Collection entries
******************************
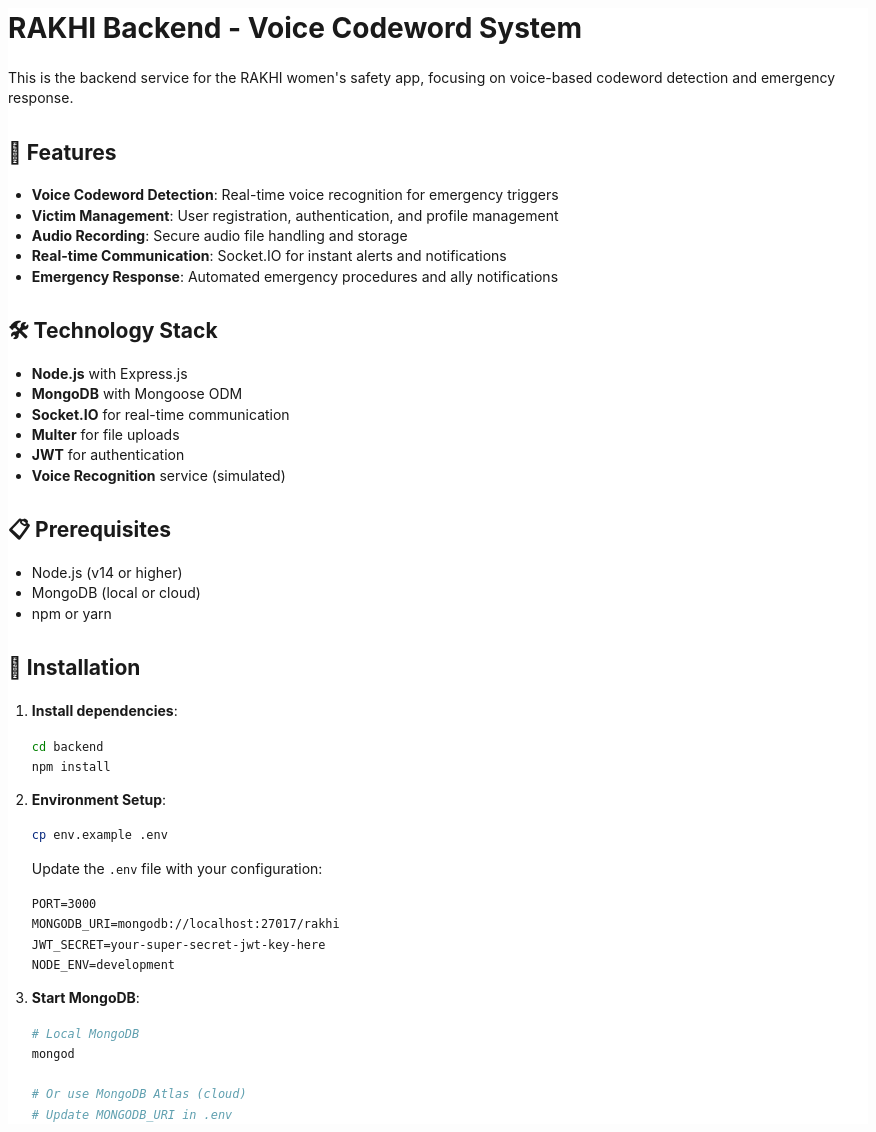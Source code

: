 # RAKHI Backend - Voice Codeword System

This is the backend service for the RAKHI women's safety app, focusing on voice-based codeword detection and emergency response.

## 🚀 Features

- **Voice Codeword Detection**: Real-time voice recognition for emergency triggers
- **Victim Management**: User registration, authentication, and profile management
- **Audio Recording**: Secure audio file handling and storage
- **Real-time Communication**: Socket.IO for instant alerts and notifications
- **Emergency Response**: Automated emergency procedures and ally notifications

## 🛠️ Technology Stack

- **Node.js** with Express.js
- **MongoDB** with Mongoose ODM
- **Socket.IO** for real-time communication
- **Multer** for file uploads
- **JWT** for authentication
- **Voice Recognition** service (simulated)

## 📋 Prerequisites

- Node.js (v14 or higher)
- MongoDB (local or cloud)
- npm or yarn

## 🔧 Installation

1. **Install dependencies**:
   ```bash
   cd backend
   npm install
   ```

2. **Environment Setup**:
   ```bash
   cp env.example .env
   ```
   
   Update the `.env` file with your configuration:
   ```env
   PORT=3000
   MONGODB_URI=mongodb://localhost:27017/rakhi
   JWT_SECRET=your-super-secret-jwt-key-here
   NODE_ENV=development
   ```

3. **Start MongoDB**:
   ```bash
   # Local MongoDB
   mongod
   
   # Or use MongoDB Atlas (cloud)
   # Update MONGODB_URI in .env
   ```
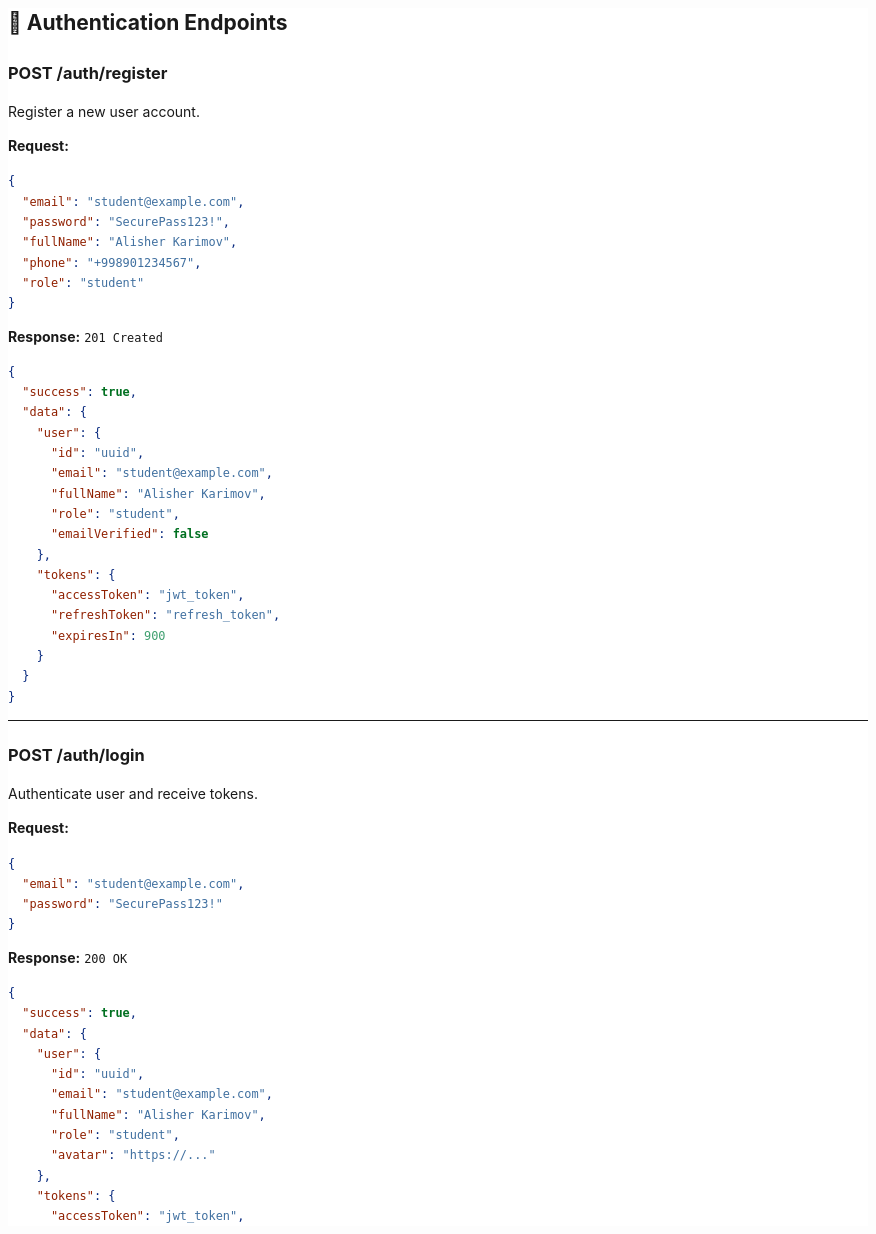 
## 🔐 Authentication Endpoints

### POST /auth/register

Register a new user account.

**Request:**
```json
{
  "email": "student@example.com",
  "password": "SecurePass123!",
  "fullName": "Alisher Karimov",
  "phone": "+998901234567",
  "role": "student"
}
```

**Response:** `201 Created`
```json
{
  "success": true,
  "data": {
    "user": {
      "id": "uuid",
      "email": "student@example.com",
      "fullName": "Alisher Karimov",
      "role": "student",
      "emailVerified": false
    },
    "tokens": {
      "accessToken": "jwt_token",
      "refreshToken": "refresh_token",
      "expiresIn": 900
    }
  }
}
```

---

### POST /auth/login

Authenticate user and receive tokens.

**Request:**
```json
{
  "email": "student@example.com",
  "password": "SecurePass123!"
}
```

**Response:** `200 OK`
```json
{
  "success": true,
  "data": {
    "user": {
      "id": "uuid",
      "email": "student@example.com",
      "fullName": "Alisher Karimov",
      "role": "student",
      "avatar": "https://..."
    },
    "tokens": {
      "accessToken": "jwt_token",
```
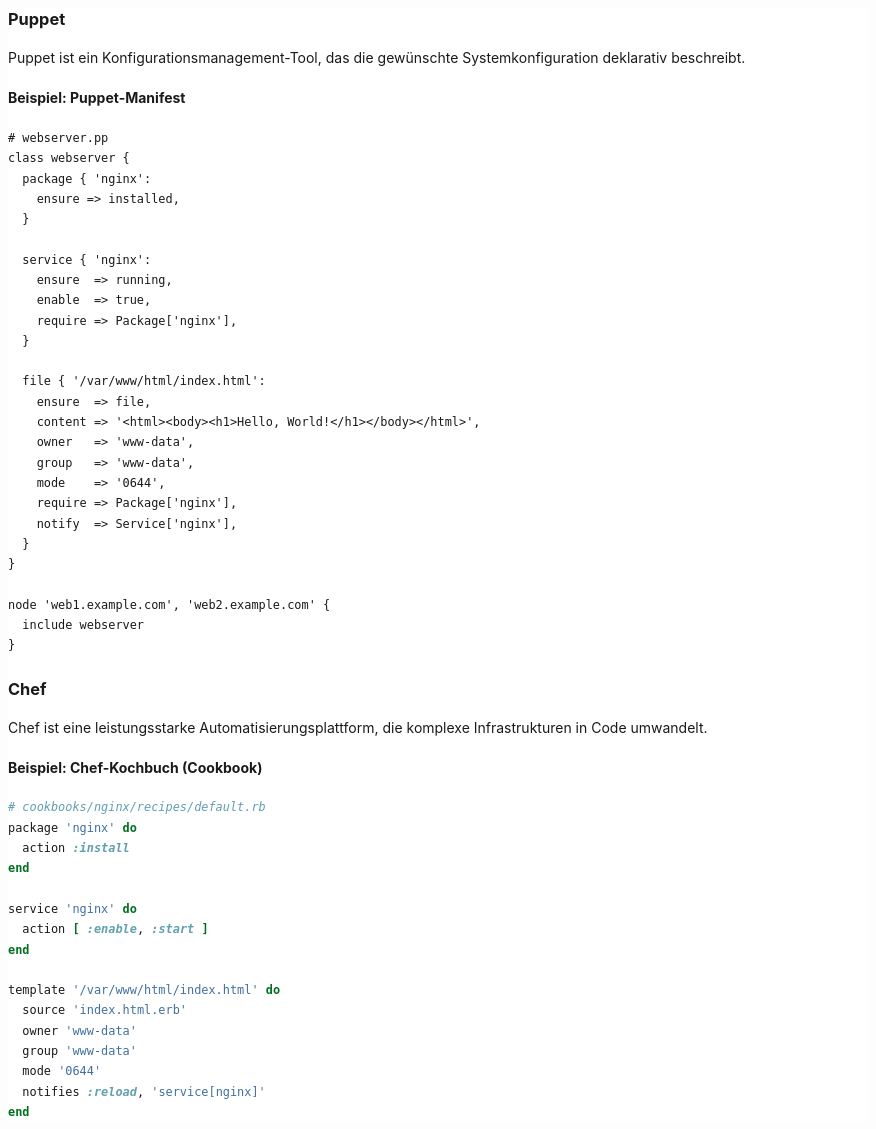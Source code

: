 ### Puppet

Puppet ist ein Konfigurationsmanagement-Tool, das die gewünschte Systemkonfiguration deklarativ beschreibt.

#### Beispiel: Puppet-Manifest

```puppet
# webserver.pp
class webserver {
  package { 'nginx':
    ensure => installed,
  }
  
  service { 'nginx':
    ensure  => running,
    enable  => true,
    require => Package['nginx'],
  }
  
  file { '/var/www/html/index.html':
    ensure  => file,
    content => '<html><body><h1>Hello, World!</h1></body></html>',
    owner   => 'www-data',
    group   => 'www-data',
    mode    => '0644',
    require => Package['nginx'],
    notify  => Service['nginx'],
  }
}

node 'web1.example.com', 'web2.example.com' {
  include webserver
}
```

### Chef

Chef ist eine leistungsstarke Automatisierungsplattform, die komplexe Infrastrukturen in Code umwandelt.

#### Beispiel: Chef-Kochbuch (Cookbook)

```ruby
# cookbooks/nginx/recipes/default.rb
package 'nginx' do
  action :install
end

service 'nginx' do
  action [ :enable, :start ]
end

template '/var/www/html/index.html' do
  source 'index.html.erb'
  owner 'www-data'
  group 'www-data'
  mode '0644'
  notifies :reload, 'service[nginx]'
end
```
******************************
| TO DO |
Pull every line that holds the string "Chef" out of the records.

| RESPONSE BOX |
### Chef
Chef ist eine leistungsstarke Automatisierungsplattform, die komplexe Infrastrukturen in Code umwandelt.
#### Beispiel: Chef-Kochbuch (Cookbook)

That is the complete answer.